1. Failure to advocate a position

A major criticism levelled at this project has been that it did not take a "position" or advocate a "stance". Such criticism fails to realize that the project is about the necessity of moving beyond the mind-set that engenders answer arenas where "stance-taking" is perceived as the only appropriate form of activity.

In a turbulent environment some more dynamic response is required than that of "drawing the line" somewhere - the conceptual equivalent of a "Maginot-line". A sailor on the deck of a ship in rough seas would fall over if he attempted to maintain a "stance" -- rather than shifting his weight from leg to leg in response to the movement of the ship (cf Geoffrey Vickers: Freedom in a Rocking Boat; changing values in an unstable society (1970), or Donald Schon: Beyond the Stable State; public and private learning in a changing society (1971)). The problem of the sailor, if he is to achieve anything under such conditions, is to learn to "walk" rather than simply "standing".

Expressed differently, the criticism is that some central "point" is not being made. This is so. If anything, the "central point" here deals with the tangential strategies of "not-making" a central point, since the over-definition associated with any particular proposal seems to occupy and obstruct the necessarily undefined nature of the space through which transformative human and social development emerges "from the future". This project focuses on the dynamics by which all points attempt to become the central point by denying the relevance of other points.

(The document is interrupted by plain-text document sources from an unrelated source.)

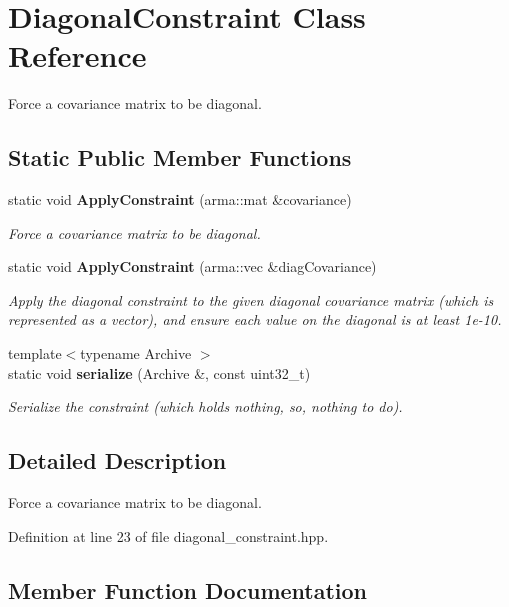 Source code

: \section{Diagonal\+Constraint Class Reference}
\label{classmlpack_1_1gmm_1_1DiagonalConstraint}


Force a covariance matrix to be diagonal.  


\subsection*{Static Public Member Functions}
\begin{DoxyCompactItemize}
\item 
static void \textbf{ Apply\+Constraint} (arma\+::mat \&covariance)
\begin{DoxyCompactList}\small\item\em Force a covariance matrix to be diagonal. \end{DoxyCompactList}\item 
static void \textbf{ Apply\+Constraint} (arma\+::vec \&diag\+Covariance)
\begin{DoxyCompactList}\small\item\em Apply the diagonal constraint to the given diagonal covariance matrix (which is represented as a vector), and ensure each value on the diagonal is at least 1e-\/10. \end{DoxyCompactList}\item 
{\footnotesize template$<$typename Archive $>$ }\\static void \textbf{ serialize} (Archive \&, const uint32\+\_\+t)
\begin{DoxyCompactList}\small\item\em Serialize the constraint (which holds nothing, so, nothing to do). \end{DoxyCompactList}\end{DoxyCompactItemize}


\subsection{Detailed Description}
Force a covariance matrix to be diagonal. 

Definition at line 23 of file diagonal\+\_\+constraint.\+hpp.



\subsection{Member Function Documentation}
\mbox{\label{classmlpack_1_1gmm_1_1DiagonalConstraint_a1e68c9489180b84b3a8d1e265a3d8a8f}}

In the same geometric metaphor, this project does not favour a particular ideological "line" of argument, nor does it focus on a particular "area" of concern. The question is rather one of how such different "points", "lines" and "areas" fit together and interrelate to constitute a viable "container" for comprehension of the human and social development process. It is a question of tracking the "vectors of concern" with which people are identified. The peculiar feature of this container is that it must be able to contain the undefined.

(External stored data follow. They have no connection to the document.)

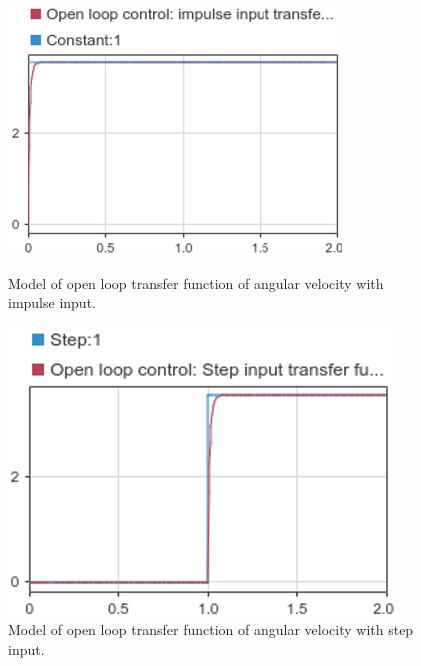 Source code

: \documentclass[conference]{IEEEtran}
\begin{document}
\begin{figure}[htbp]
    \centering
    \begin{minipage}[b]{0.24\textwidth}
      \includegraphics[width=\textwidth]{../img/q1-1.png}
      \caption{Model of open loop transfer function of angular velocity with impulse input.}
    \end{minipage}
    \hfill
    \begin{minipage}[b]{0.24\textwidth}
      \includegraphics[width=\textwidth]{../img/q1-3.png}
      \caption{Model of open loop transfer function of angular velocity with step input.}
    \end{minipage}
\end{figure}
\end{document}

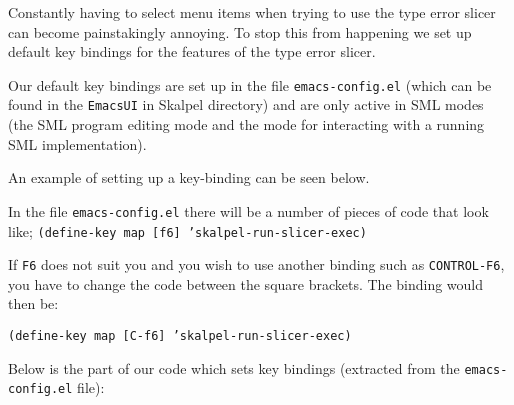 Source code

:\documentclass{report}
\begin{document}
Constantly having to select menu items when trying to use the type
error slicer can become painstakingly annoying.  To stop this from
happening we set up default key bindings for the features of the type
error slicer.


Our default key bindings are set up in the file
\texttt{emacs-config.el} (which can be found in the
\texttt{EmacsUI} in Skalpel directory) and are only
active in SML modes (the SML program editing mode and the mode for
interacting with a running SML implementation).


\medskip
An example of setting up a key-binding can be seen below.

In the file \texttt{emacs-config.el} there will be a number of
pieces of code that look like;
\texttt{(define-key map [f6] 'skalpel-run-slicer-exec)}

If \texttt{F6} does not suit you and you wish to use another
binding such as \texttt{CONTROL-F6}, you have to change the
code between the square brackets.  The binding would then be:

\texttt{(define-key map [C-f6] 'skalpel-run-slicer-exec)}

\medskip
Below is the part of our code which sets key bindings (extracted from
the \texttt{emacs-config.el} file):
\end{document}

The nature of the design problem has been compared to that of containing plasma as a source of fusion energy. Plasma also has unique global characteristics that call for a special configurative approach, especially since any contact with its container quenches it, draining away its energy, thus denaturing it.

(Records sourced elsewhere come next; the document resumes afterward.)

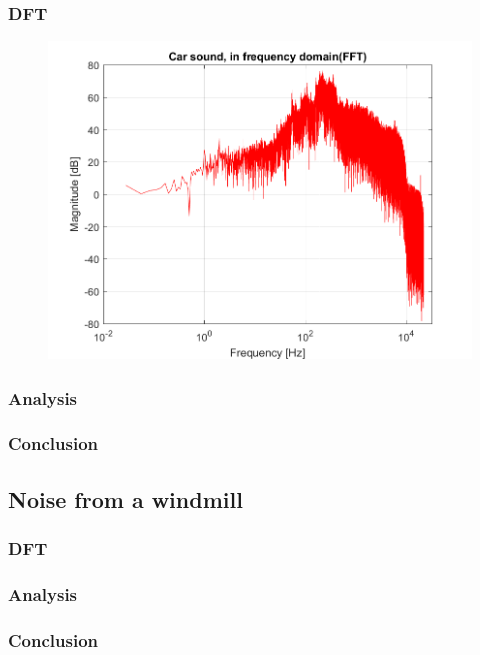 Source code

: \subsubsection{DFT}
\begin{figure}
	\centering
	\includegraphics[width=\textwidth]{code/Car_figure2.png}
	\caption{}
	\label{fig:Car_figure2:2}
\end{figure}




\subsubsection{Analysis}



\subsubsection{Conclusion}

\subsection{Noise from a windmill}
\subsubsection{DFT}

\subsubsection{Analysis}

\subsubsection{Conclusion}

Both in the last edition, and to an even greater extent in this one, the emphasis has shifted onto the manner in which our society is trapped by the inadequacies of the ways in which it uses language. To this extent, the "meta-stance" in effect taken is that new approaches to the use of language are required to understand the nature of the problems and possibilities which are engendered by the language used. In Geoffrey Vicker's terms: "A trap is a function of the nature of the trapped". The stress in this edition on new uses of metaphor is an effort to re-imagine both trap and trapped.

2. Excessive complexity

A second criticism has been that the project covered too many dimensions and was too complex. A response might be to question whether, except in the most specific settings, simple answers are productive or whether, at this time, they are not in fact downright dangerous.

There is widespread hope that a simple answer can be formulated to the challenge of the times. Many believe fervently that such answers exist in single-factor statements such as "peace", "love", "order", etc. Whilst a necessary feature of the psychosocial system, such belief obscures the richness and significance of the fundamental disagreement concerning the ways such conflicting answers can be implemented in practice.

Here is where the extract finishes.